Without loss of generality,one may assume $a+b+c=1$ .

So, now we have to find the minimum value of $f(a,b,c)=\sum_{cyc}\frac{1+\sqrt{a}}{1-a}$ .

By AM-HM inequality, $\frac{\sum_{cyc}(1-a)}{3}≥\frac{3}{\sum_{cyc}\frac{1}{1-a}}$

or, $\sum_{cyc}\frac{1}{1-a}≥\frac{9}{\sum_{cyc}(1-a)}=\frac{9}{3-(a+b+c)}=\frac{9}{2}$

Now let $\sqrt{a}=x,\sqrt{b}=y,\sqrt{c}=z$ . Hence, $x^2+y^2+z^2=1$

Let $g(x,y)=\sum_{cyc}\frac{x}{1-x^2}$ .Now we have to minimize this.

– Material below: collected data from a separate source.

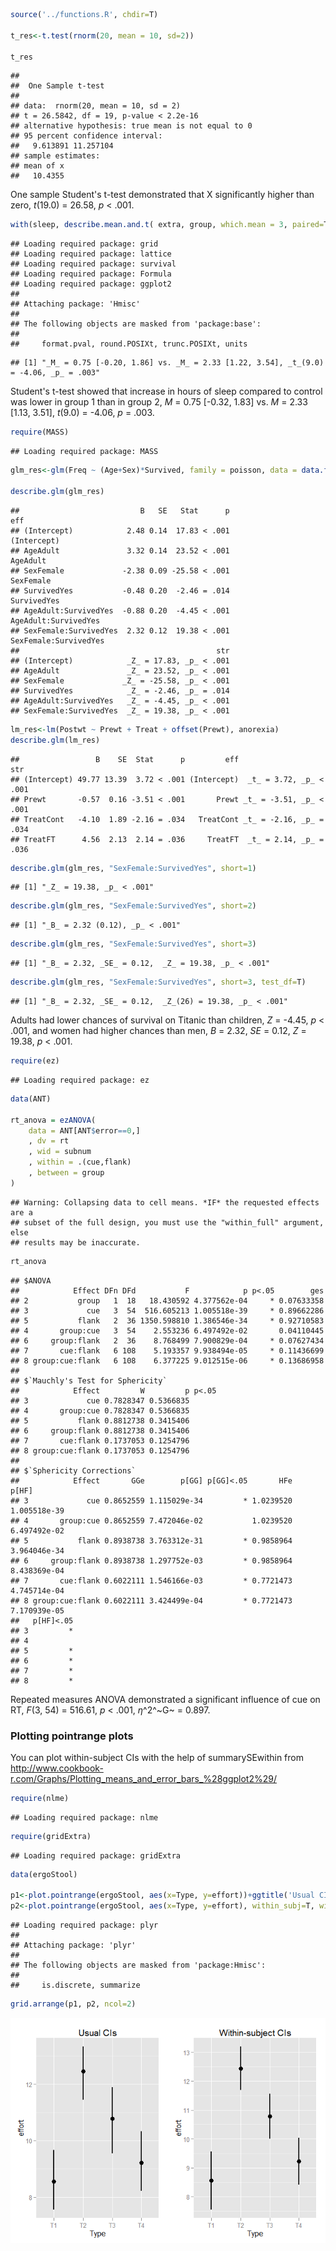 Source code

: 
```r
source('../functions.R', chdir=T)

t_res<-t.test(rnorm(20, mean = 10, sd=2))

t_res
```

```
## 
## 	One Sample t-test
## 
## data:  rnorm(20, mean = 10, sd = 2)
## t = 26.5842, df = 19, p-value < 2.2e-16
## alternative hypothesis: true mean is not equal to 0
## 95 percent confidence interval:
##   9.613891 11.257104
## sample estimates:
## mean of x 
##   10.4355
```

One sample Student's t-test demonstrated that X significantly higher than zero, _t_(19.0) = 26.58, _p_ < .001.


```r
with(sleep, describe.mean.and.t( extra, group, which.mean = 3, paired=T))
```

```
## Loading required package: grid
## Loading required package: lattice
## Loading required package: survival
## Loading required package: Formula
## Loading required package: ggplot2
## 
## Attaching package: 'Hmisc'
## 
## The following objects are masked from 'package:base':
## 
##     format.pval, round.POSIXt, trunc.POSIXt, units
```

```
## [1] "_M_ = 0.75 [-0.20, 1.86] vs. _M_ = 2.33 [1.22, 3.54], _t_(9.0) = -4.06, _p_ = .003"
```

Student's t-test showed that increase in hours of sleep compared to control was lower in group 1 than in group 2, _M_ = 0.75 [-0.32, 1.83] vs. _M_ = 2.33 [1.13, 3.51], _t_(9.0) = -4.06, _p_ = .003. 



```r
require(MASS)
```

```
## Loading required package: MASS
```

```r
glm_res<-glm(Freq ~ (Age+Sex)*Survived, family = poisson, data = data.frame(Titanic))

describe.glm(glm_res)
```

```
##                           B   SE   Stat      p                   eff
## (Intercept)            2.48 0.14  17.83 < .001           (Intercept)
## AgeAdult               3.32 0.14  23.52 < .001              AgeAdult
## SexFemale             -2.38 0.09 -25.58 < .001             SexFemale
## SurvivedYes           -0.48 0.20  -2.46 = .014           SurvivedYes
## AgeAdult:SurvivedYes  -0.88 0.20  -4.45 < .001  AgeAdult:SurvivedYes
## SexFemale:SurvivedYes  2.32 0.12  19.38 < .001 SexFemale:SurvivedYes
##                                            str
## (Intercept)            _Z_ = 17.83, _p_ < .001
## AgeAdult               _Z_ = 23.52, _p_ < .001
## SexFemale             _Z_ = -25.58, _p_ < .001
## SurvivedYes            _Z_ = -2.46, _p_ = .014
## AgeAdult:SurvivedYes   _Z_ = -4.45, _p_ < .001
## SexFemale:SurvivedYes  _Z_ = 19.38, _p_ < .001
```

```r
lm_res<-lm(Postwt ~ Prewt + Treat + offset(Prewt), anorexia)
describe.glm(lm_res)
```

```
##                 B    SE  Stat      p         eff                     str
## (Intercept) 49.77 13.39  3.72 < .001 (Intercept)  _t_ = 3.72, _p_ < .001
## Prewt       -0.57  0.16 -3.51 < .001       Prewt _t_ = -3.51, _p_ < .001
## TreatCont   -4.10  1.89 -2.16 = .034   TreatCont _t_ = -2.16, _p_ = .034
## TreatFT      4.56  2.13  2.14 = .036     TreatFT  _t_ = 2.14, _p_ = .036
```


```r
describe.glm(glm_res, "SexFemale:SurvivedYes", short=1)
```

```
## [1] "_Z_ = 19.38, _p_ < .001"
```

```r
describe.glm(glm_res, "SexFemale:SurvivedYes", short=2)
```

```
## [1] "_B_ = 2.32 (0.12), _p_ < .001"
```

```r
describe.glm(glm_res, "SexFemale:SurvivedYes", short=3)
```

```
## [1] "_B_ = 2.32, _SE_ = 0.12,  _Z_ = 19.38, _p_ < .001"
```

```r
describe.glm(glm_res, "SexFemale:SurvivedYes", short=3, test_df=T)
```

```
## [1] "_B_ = 2.32, _SE_ = 0.12,  _Z_(26) = 19.38, _p_ < .001"
```

Adults had lower chances of survival on Titanic than children, _Z_ = -4.45, _p_ < .001, and women had higher chances than men, _B_ = 2.32, _SE_ = 0.12,  _Z_ = 19.38, _p_ < .001. 


```r
require(ez)
```

```
## Loading required package: ez
```

```r
data(ANT)

rt_anova = ezANOVA(
    data = ANT[ANT$error==0,]
    , dv = rt
    , wid = subnum
    , within = .(cue,flank)
    , between = group
)
```

```
## Warning: Collapsing data to cell means. *IF* the requested effects are a
## subset of the full design, you must use the "within_full" argument, else
## results may be inaccurate.
```

```r
rt_anova
```

```
## $ANOVA
##            Effect DFn DFd           F            p p<.05        ges
## 2           group   1  18   18.430592 4.377562e-04     * 0.07633358
## 3             cue   3  54  516.605213 1.005518e-39     * 0.89662286
## 5           flank   2  36 1350.598810 1.386546e-34     * 0.92710583
## 4       group:cue   3  54    2.553236 6.497492e-02       0.04110445
## 6     group:flank   2  36    8.768499 7.900829e-04     * 0.07627434
## 7       cue:flank   6 108    5.193357 9.938494e-05     * 0.11436699
## 8 group:cue:flank   6 108    6.377225 9.012515e-06     * 0.13686958
## 
## $`Mauchly's Test for Sphericity`
##            Effect         W         p p<.05
## 3             cue 0.7828347 0.5366835      
## 4       group:cue 0.7828347 0.5366835      
## 5           flank 0.8812738 0.3415406      
## 6     group:flank 0.8812738 0.3415406      
## 7       cue:flank 0.1737053 0.1254796      
## 8 group:cue:flank 0.1737053 0.1254796      
## 
## $`Sphericity Corrections`
##            Effect       GGe        p[GG] p[GG]<.05       HFe        p[HF]
## 3             cue 0.8652559 1.115029e-34         * 1.0239520 1.005518e-39
## 4       group:cue 0.8652559 7.472046e-02           1.0239520 6.497492e-02
## 5           flank 0.8938738 3.763312e-31         * 0.9858964 3.964046e-34
## 6     group:flank 0.8938738 1.297752e-03         * 0.9858964 8.438369e-04
## 7       cue:flank 0.6022111 1.546166e-03         * 0.7721473 4.745714e-04
## 8 group:cue:flank 0.6022111 3.424499e-04         * 0.7721473 7.170939e-05
##   p[HF]<.05
## 3         *
## 4          
## 5         *
## 6         *
## 7         *
## 8         *
```

Repeated measures ANOVA demonstrated a significant influence of cue on RT, _F_(3, 54) = 516.61, _p_ < .001, $\eta$^2^~G~ = 0.897. 

### Plotting pointrange plots

You can plot within-subject CIs with the help of summarySEwithin from http://www.cookbook-r.com/Graphs/Plotting_means_and_error_bars_%28ggplot2%29/


```r
require(nlme)
```

```
## Loading required package: nlme
```

```r
require(gridExtra)
```

```
## Loading required package: gridExtra
```

```r
data(ergoStool)

p1<-plot.pointrange(ergoStool, aes(x=Type, y=effort))+ggtitle('Usual CIs')
p2<-plot.pointrange(ergoStool, aes(x=Type, y=effort), within_subj=T, wid='Subject')+ggtitle('Within-subject CIs')
```

```
## Loading required package: plyr
## 
## Attaching package: 'plyr'
## 
## The following objects are masked from 'package:Hmisc':
## 
##     is.discrete, summarize
```

```r
grid.arrange(p1, p2, ncol=2)
```

![](example_files/figure-html/unnamed-chunk-6-1.png) 
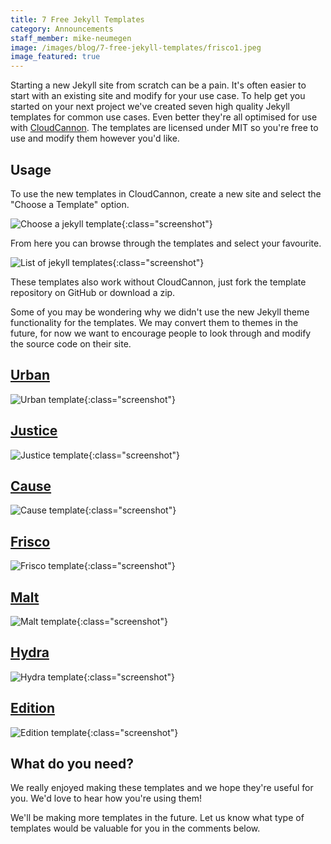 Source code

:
 ```yaml
---
title: 7 Free Jekyll Templates
category: Announcements
staff_member: mike-neumegen
image: /images/blog/7-free-jekyll-templates/frisco1.jpeg
image_featured: true
---
```

Starting a new Jekyll site from scratch can be a pain. It's often easier to start with an existing site and modify for your use case. To help get you started on your next project we've created seven high quality Jekyll templates for common use cases. Even better they're all optimised for use with [CloudCannon](https://cloudcannon.com). The templates are licensed under MIT so you're free to use and modify them however you'd like.

## Usage

To use the new templates in CloudCannon, create a new site and select the "Choose a Template" option.

![Choose a jekyll template](/images/blog/7-free-jekyll-templates/choose.jpeg){:class="screenshot"}

From here you can browse through the templates and select your favourite.

![List of jekyll templates](/images/blog/7-free-jekyll-templates/templates.jpeg){:class="screenshot"}

These templates also work without CloudCannon, just fork the template repository on GitHub or download a zip.

Some of you may be wondering why we didn't use the new Jekyll theme functionality for the templates. We may convert them to themes in the future, for now we want to encourage people to look through and modify the source code on their site.

## [Urban](https://learn.cloudcannon.com/templates/urban/)

![Urban template](/images/blog/7-free-jekyll-templates/urban1.jpeg){:class="screenshot"}

## [Justice](https://learn.cloudcannon.com/templates/justice/)

![Justice template](/images/blog/7-free-jekyll-templates/justice1.jpeg){:class="screenshot"}

## [Cause](https://learn.cloudcannon.com/templates/cause/)

![Cause template](/images/blog/7-free-jekyll-templates/cause1.jpeg){:class="screenshot"}

## [Frisco](https://learn.cloudcannon.com/templates/frisco/)

![Frisco template](/images/blog/7-free-jekyll-templates/frisco1.jpeg){:class="screenshot"}

## [Malt](https://learn.cloudcannon.com/templates/malt/)

![Malt template](/images/blog/7-free-jekyll-templates/malt1.jpeg){:class="screenshot"}

## [Hydra](https://learn.cloudcannon.com/templates/hydra/)

![Hydra template](/images/blog/7-free-jekyll-templates/hydra1.jpeg){:class="screenshot"}

## [Edition](https://learn.cloudcannon.com/templates/edition/)

![Edition template](/images/blog/7-free-jekyll-templates/edition1.jpeg){:class="screenshot"}

## What do you need?

We really enjoyed making these templates and we hope they're useful for you. We'd love to hear how you're using them!

We'll be making more templates in the future. Let us know what type of templates would be valuable for you in the comments below.
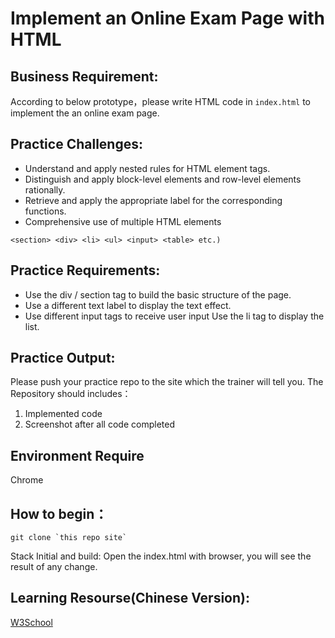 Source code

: # Implement an Online Exam Page with HTML

## Business Requirement:
According to below prototype，please write HTML code in `index.html` to implement the an online exam page. 


## Practice Challenges:


* Understand and apply nested rules for HTML element tags.
* Distinguish and apply block-level elements and row-level elements rationally.
* Retrieve and apply the appropriate label for the corresponding functions.
* Comprehensive use of multiple HTML elements 
```
<section> <div> <li> <ul> <input> <table> etc.)
```


## Practice Requirements:

* Use the div / section tag to build the basic structure of the page.
* Use a different text label to display the text effect.
* Use different input tags to receive user input
Use the li tag to display the list.

## Practice Output:
Please push your practice repo to the site which the trainer will tell you.
The Repository should includes：
1. Implemented code
2. Screenshot after all code completed

## Environment Require
Chrome

## How to begin：
```
git clone `this repo site`
```
Stack Initial and build:
Open the index.html with browser, you will see the result of any change.

## Learning Resourse(Chinese Version):
[W3School](http://www.w3school.com.cn/)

$(y+z)^2≥2(y^2+z^2)=2(1-x^2)$

or, $\frac{x}{1-x^2}≥2\frac{x}{(y+z)^2}$

So, $(x+y+z)g(x,y)≥2(x+y+z)(\sum_{cyc}\frac{x}{(y+z)^2})$ $≥2(\sum_{cyc}\frac{x}{y+z})^2$ $≥2(\frac{3}{2})^2=\frac{9}{2}$ (By Nesbitt's Inequality)

By AM-RMS inequality,

$x+y+z≤3\sqrt{\frac{x^2+y^2+z^2}{3}}=\frac{3}{\sqrt{3}}$

or, $\frac{1}{x+y+z}≥\frac{\sqrt{3}}{3}$

Hence, $g(x.y)≥\frac{3\sqrt{3}}{2}$

Therefore, $f(a,b,c)≥\frac{9+3\sqrt{3}}{2}=7.098$